« Embedded », de Tim Robbins, Théâtre du Soleil à Paris

Embedded © Jean-Pierre Estournet

À mon commandement, pensez !

Par Olivier Pansieri
Les Trois Coups

N’y a-t-il que le matraquage contre l’intox ? Affirmatif ! semble penser le sergent instructeur, qui vous hurle aux oreilles ses slogans provocateurs dans « Embedded » de Tim Robbins, spectacle monté par Georges Bigot et le Petit Théâtre de pain, qui occupent le Théâtre du Soleil jusqu’au 7 juin. Une pièce contre l’embrigadement (« embedded » signifiant à la fois « incorporés » et « coincés ») des journalistes. Un travers justement, dans lequel j’aimerais ne pas tomber.

Avec le programme, on vous remet un remarquable faux journal, où vous pouvez lire, à la une, ces nouvelles qui font réfléchir : « Libé, c’est devenu pour 40 % Édouard de Rotschild… 70 titres dont le Figaro, l’Express, l’Expansion appartiennent à M. Serge Dassault un fabricant d’armes, 47 magazines (Elle, Première, Parents…) à un industriel de l’armement M. Arnaud Lagardère ». Quel rapport avec Embedded ? Élémentaire, mes chers Watson !

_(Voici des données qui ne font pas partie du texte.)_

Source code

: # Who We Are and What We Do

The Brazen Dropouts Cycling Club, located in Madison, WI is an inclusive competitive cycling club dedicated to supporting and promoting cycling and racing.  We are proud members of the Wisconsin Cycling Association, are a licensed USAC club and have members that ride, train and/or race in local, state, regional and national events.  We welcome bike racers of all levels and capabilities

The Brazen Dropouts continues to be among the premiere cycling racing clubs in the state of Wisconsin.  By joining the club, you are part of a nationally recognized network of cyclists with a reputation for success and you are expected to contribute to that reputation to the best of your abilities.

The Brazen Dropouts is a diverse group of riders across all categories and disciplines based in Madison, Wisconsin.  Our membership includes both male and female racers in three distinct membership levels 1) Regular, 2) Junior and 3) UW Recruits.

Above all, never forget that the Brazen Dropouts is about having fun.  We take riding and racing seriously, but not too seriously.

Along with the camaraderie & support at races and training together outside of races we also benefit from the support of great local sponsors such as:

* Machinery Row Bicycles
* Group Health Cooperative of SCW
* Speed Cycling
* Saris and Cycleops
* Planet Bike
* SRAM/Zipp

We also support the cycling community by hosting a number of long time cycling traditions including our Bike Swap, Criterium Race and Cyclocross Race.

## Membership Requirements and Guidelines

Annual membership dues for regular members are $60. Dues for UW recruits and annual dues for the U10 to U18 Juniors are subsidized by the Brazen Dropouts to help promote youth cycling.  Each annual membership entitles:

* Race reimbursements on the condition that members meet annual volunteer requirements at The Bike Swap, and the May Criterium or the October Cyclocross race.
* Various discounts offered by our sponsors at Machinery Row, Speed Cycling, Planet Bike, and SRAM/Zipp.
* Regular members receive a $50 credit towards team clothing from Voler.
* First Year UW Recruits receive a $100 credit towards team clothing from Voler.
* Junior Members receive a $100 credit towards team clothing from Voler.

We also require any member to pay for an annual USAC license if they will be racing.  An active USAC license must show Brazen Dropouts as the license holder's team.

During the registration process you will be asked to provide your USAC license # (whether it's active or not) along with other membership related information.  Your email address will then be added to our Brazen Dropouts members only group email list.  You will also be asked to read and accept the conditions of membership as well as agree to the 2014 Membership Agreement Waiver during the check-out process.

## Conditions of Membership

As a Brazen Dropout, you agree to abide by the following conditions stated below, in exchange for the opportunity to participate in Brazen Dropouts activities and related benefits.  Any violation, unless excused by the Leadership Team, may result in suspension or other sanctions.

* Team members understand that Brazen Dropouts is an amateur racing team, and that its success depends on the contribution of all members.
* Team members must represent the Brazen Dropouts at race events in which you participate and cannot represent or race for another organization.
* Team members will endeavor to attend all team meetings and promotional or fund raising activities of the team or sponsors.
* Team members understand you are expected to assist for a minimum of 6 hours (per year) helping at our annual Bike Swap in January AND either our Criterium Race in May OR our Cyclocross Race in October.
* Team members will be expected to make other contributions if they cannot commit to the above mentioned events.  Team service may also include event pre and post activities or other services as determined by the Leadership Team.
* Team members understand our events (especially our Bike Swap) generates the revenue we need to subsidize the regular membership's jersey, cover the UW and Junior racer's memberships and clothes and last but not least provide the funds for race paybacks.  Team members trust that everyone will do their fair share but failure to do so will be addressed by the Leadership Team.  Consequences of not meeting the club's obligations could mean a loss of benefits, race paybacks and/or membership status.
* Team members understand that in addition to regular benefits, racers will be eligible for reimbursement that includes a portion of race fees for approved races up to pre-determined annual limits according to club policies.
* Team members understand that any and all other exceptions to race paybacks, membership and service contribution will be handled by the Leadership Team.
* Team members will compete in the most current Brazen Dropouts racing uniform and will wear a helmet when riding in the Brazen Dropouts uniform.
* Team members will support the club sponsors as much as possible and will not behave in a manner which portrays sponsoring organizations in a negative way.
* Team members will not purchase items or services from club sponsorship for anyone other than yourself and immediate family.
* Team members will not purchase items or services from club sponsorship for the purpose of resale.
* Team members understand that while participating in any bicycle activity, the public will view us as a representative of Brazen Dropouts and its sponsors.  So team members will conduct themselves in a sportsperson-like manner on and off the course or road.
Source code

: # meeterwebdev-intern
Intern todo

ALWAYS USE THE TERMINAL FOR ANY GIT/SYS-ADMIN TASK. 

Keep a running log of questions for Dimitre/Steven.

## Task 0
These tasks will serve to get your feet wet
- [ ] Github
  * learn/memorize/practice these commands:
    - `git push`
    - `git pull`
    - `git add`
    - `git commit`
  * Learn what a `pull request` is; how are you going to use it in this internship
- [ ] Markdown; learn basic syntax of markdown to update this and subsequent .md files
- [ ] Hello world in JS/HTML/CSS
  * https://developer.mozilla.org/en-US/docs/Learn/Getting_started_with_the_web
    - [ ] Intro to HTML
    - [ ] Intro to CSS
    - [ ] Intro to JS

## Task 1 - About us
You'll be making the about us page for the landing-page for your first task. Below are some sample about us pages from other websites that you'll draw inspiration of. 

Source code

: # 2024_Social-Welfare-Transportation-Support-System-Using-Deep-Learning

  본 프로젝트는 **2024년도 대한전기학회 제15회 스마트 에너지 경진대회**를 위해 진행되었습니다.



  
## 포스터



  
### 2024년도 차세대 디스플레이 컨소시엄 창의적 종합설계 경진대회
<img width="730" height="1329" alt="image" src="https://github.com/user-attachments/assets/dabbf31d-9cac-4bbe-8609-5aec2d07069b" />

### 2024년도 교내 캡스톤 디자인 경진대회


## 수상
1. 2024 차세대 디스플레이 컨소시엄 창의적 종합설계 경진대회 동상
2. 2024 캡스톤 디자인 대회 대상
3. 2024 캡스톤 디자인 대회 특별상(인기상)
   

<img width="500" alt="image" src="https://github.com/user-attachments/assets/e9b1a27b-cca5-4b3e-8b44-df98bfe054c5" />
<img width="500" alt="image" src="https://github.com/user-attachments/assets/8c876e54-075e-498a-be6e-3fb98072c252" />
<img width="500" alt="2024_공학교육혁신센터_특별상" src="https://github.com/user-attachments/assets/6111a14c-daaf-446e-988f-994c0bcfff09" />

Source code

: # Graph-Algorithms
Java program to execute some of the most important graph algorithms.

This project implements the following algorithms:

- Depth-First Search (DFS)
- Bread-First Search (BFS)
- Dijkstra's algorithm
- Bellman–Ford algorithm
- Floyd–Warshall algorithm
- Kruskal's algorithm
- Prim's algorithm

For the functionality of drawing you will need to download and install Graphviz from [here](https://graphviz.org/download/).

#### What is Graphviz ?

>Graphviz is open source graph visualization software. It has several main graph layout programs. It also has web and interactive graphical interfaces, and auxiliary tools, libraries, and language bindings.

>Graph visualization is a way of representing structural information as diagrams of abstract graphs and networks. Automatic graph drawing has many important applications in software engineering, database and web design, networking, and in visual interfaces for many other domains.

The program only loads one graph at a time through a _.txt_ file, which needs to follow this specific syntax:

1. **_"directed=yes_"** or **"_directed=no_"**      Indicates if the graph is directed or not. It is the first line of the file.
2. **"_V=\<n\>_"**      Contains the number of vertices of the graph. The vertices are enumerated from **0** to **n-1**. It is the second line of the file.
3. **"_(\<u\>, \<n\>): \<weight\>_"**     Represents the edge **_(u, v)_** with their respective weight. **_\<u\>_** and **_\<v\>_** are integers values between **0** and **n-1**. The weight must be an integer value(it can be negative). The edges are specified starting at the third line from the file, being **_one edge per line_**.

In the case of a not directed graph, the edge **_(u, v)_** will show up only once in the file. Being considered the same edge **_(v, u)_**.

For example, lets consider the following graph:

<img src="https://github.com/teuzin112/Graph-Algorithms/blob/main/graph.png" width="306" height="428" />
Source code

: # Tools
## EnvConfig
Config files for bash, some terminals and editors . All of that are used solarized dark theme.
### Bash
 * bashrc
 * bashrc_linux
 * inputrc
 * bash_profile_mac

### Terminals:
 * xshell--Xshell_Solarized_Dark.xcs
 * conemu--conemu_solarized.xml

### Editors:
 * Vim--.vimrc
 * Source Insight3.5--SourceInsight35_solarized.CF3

Tim Robbins l’a écrit et monté avec sa propre troupe, l’Actor’s Gang, en juillet 2003, au lendemain de l’invasion de l’Irak. Il bravait ainsi le Patriotic Act, qui faisait alors de tout citoyen critiquant le gouvernement un « ennemi de la patrie ». La pièce fut un énorme succès, tant à Los Angeles qu’à New York, où, pourtant, la presse l’éreinta. Sans oublier Londres, où Tony Blair jouait, lui aussi, les escamoteurs avec son opinion publique. La célébrité de Tim Robbins, tant comme comédien que comme réalisateur, fit le reste.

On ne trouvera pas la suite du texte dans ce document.